A unique capability of the GBI over existing diagnostic instruments is its ability to measure the ‘cross’ moments between the
two transverse orthogonal directions. Non-zero ‘cross’ moments in the alternating gradient lattice of the Small Recirculator
are indicative of focusing element rotational misalignments contributing to beam emittance growth. This emittance growth,
while having the same effect on the ability to focus a beam as emittance growth caused by non-linear effects, is in principle
removable by an appropriate number of focusing elements. The instrument uses the pepperpot method of introducing a plate
with many pinholes into the beam and observing the images of the resulting beamlets as they interact with a detector after an
appropriate drift distance. In order to produce adequate optical signal and repeatability, the detector was chosen to be a
microchannel plate (MCP) with a phosphor readout screen. The heavy ions in the pepperpot beamlets are stopped in the MCP’s
thin front metal anode and the resulting secondary electron signal is amplified and proximity-focused onto the phosphor while
maintaining the spatial and intensity characteristics of the heavy ion beamlets.
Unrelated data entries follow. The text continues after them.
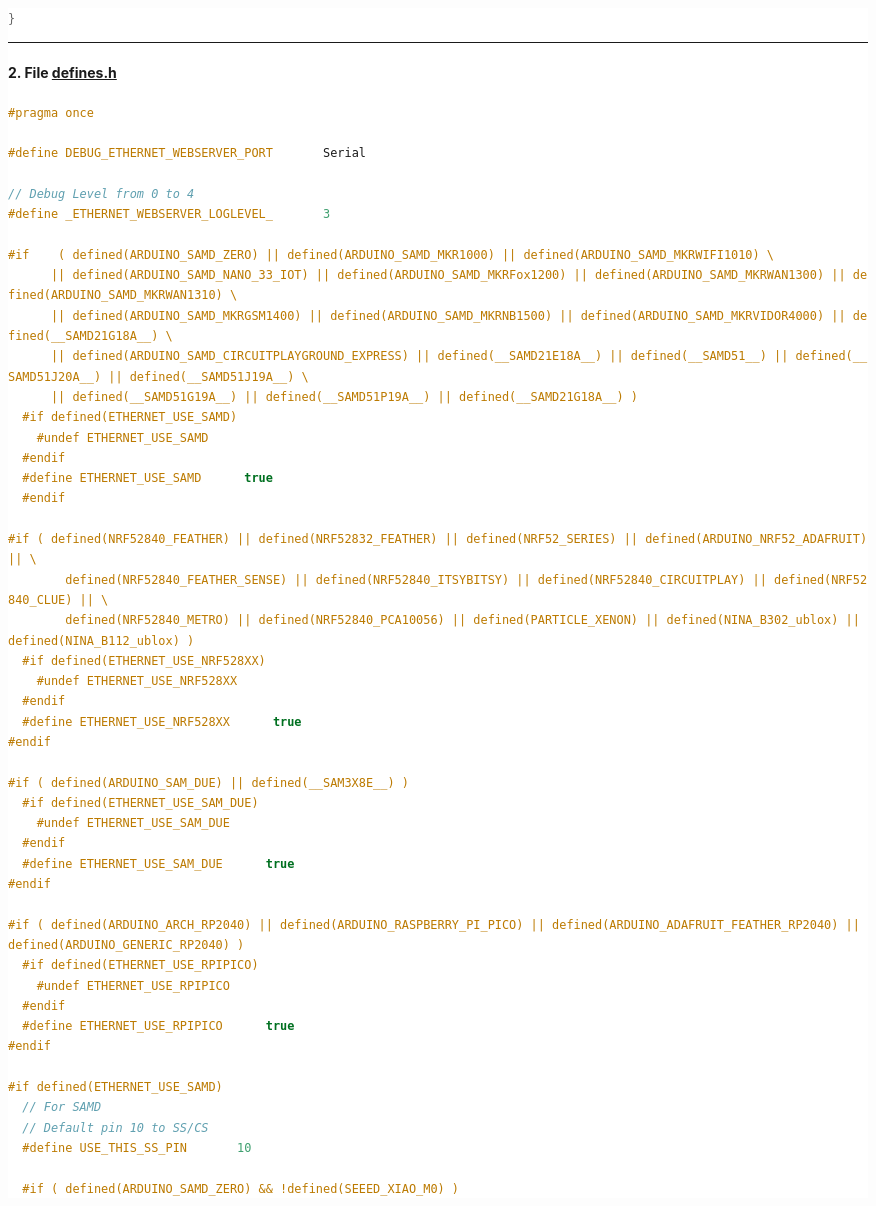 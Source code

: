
 ```cpp
}
```

---

#### 2. File [defines.h](examples/AdvancedWebServer/defines.h)

```cpp
#pragma once

#define DEBUG_ETHERNET_WEBSERVER_PORT       Serial

// Debug Level from 0 to 4
#define _ETHERNET_WEBSERVER_LOGLEVEL_       3

#if    ( defined(ARDUINO_SAMD_ZERO) || defined(ARDUINO_SAMD_MKR1000) || defined(ARDUINO_SAMD_MKRWIFI1010) \
      || defined(ARDUINO_SAMD_NANO_33_IOT) || defined(ARDUINO_SAMD_MKRFox1200) || defined(ARDUINO_SAMD_MKRWAN1300) || defined(ARDUINO_SAMD_MKRWAN1310) \
      || defined(ARDUINO_SAMD_MKRGSM1400) || defined(ARDUINO_SAMD_MKRNB1500) || defined(ARDUINO_SAMD_MKRVIDOR4000) || defined(__SAMD21G18A__) \
      || defined(ARDUINO_SAMD_CIRCUITPLAYGROUND_EXPRESS) || defined(__SAMD21E18A__) || defined(__SAMD51__) || defined(__SAMD51J20A__) || defined(__SAMD51J19A__) \
      || defined(__SAMD51G19A__) || defined(__SAMD51P19A__) || defined(__SAMD21G18A__) )
  #if defined(ETHERNET_USE_SAMD)
    #undef ETHERNET_USE_SAMD
  #endif
  #define ETHERNET_USE_SAMD      true
  #endif

#if ( defined(NRF52840_FEATHER) || defined(NRF52832_FEATHER) || defined(NRF52_SERIES) || defined(ARDUINO_NRF52_ADAFRUIT) || \
        defined(NRF52840_FEATHER_SENSE) || defined(NRF52840_ITSYBITSY) || defined(NRF52840_CIRCUITPLAY) || defined(NRF52840_CLUE) || \
        defined(NRF52840_METRO) || defined(NRF52840_PCA10056) || defined(PARTICLE_XENON) || defined(NINA_B302_ublox) || defined(NINA_B112_ublox) )
  #if defined(ETHERNET_USE_NRF528XX)
    #undef ETHERNET_USE_NRF528XX
  #endif
  #define ETHERNET_USE_NRF528XX      true
#endif

#if ( defined(ARDUINO_SAM_DUE) || defined(__SAM3X8E__) )
  #if defined(ETHERNET_USE_SAM_DUE)
    #undef ETHERNET_USE_SAM_DUE
  #endif
  #define ETHERNET_USE_SAM_DUE      true
#endif

#if ( defined(ARDUINO_ARCH_RP2040) || defined(ARDUINO_RASPBERRY_PI_PICO) || defined(ARDUINO_ADAFRUIT_FEATHER_RP2040) || defined(ARDUINO_GENERIC_RP2040) )
  #if defined(ETHERNET_USE_RPIPICO)
    #undef ETHERNET_USE_RPIPICO
  #endif
  #define ETHERNET_USE_RPIPICO      true
#endif

#if defined(ETHERNET_USE_SAMD)
  // For SAMD
  // Default pin 10 to SS/CS
  #define USE_THIS_SS_PIN       10
  
  #if ( defined(ARDUINO_SAMD_ZERO) && !defined(SEEED_XIAO_M0) )
```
The MCP used in this manner is a sensitive,
accurate, and long-lasting detector, resistant against signal degradation experienced by previous methods of intense heavy ion
beam detection and imaging. The performance of the GBI was benchmarked against existing mechanical emittance diagnostics
and the results of sophisticated beam transport numerical simulation codes to demonstrate its usefulness as a diagnostic tool.
Amethod of beam correction to remove the effects of quadrupole focusing element rotational misalignments is proposed using
data obtainable from a GBI. An optimizing code was written to determine the parameters of the correction system elements
based on input from the GBI. The results of this code for the Small Recirculator beam are reported on.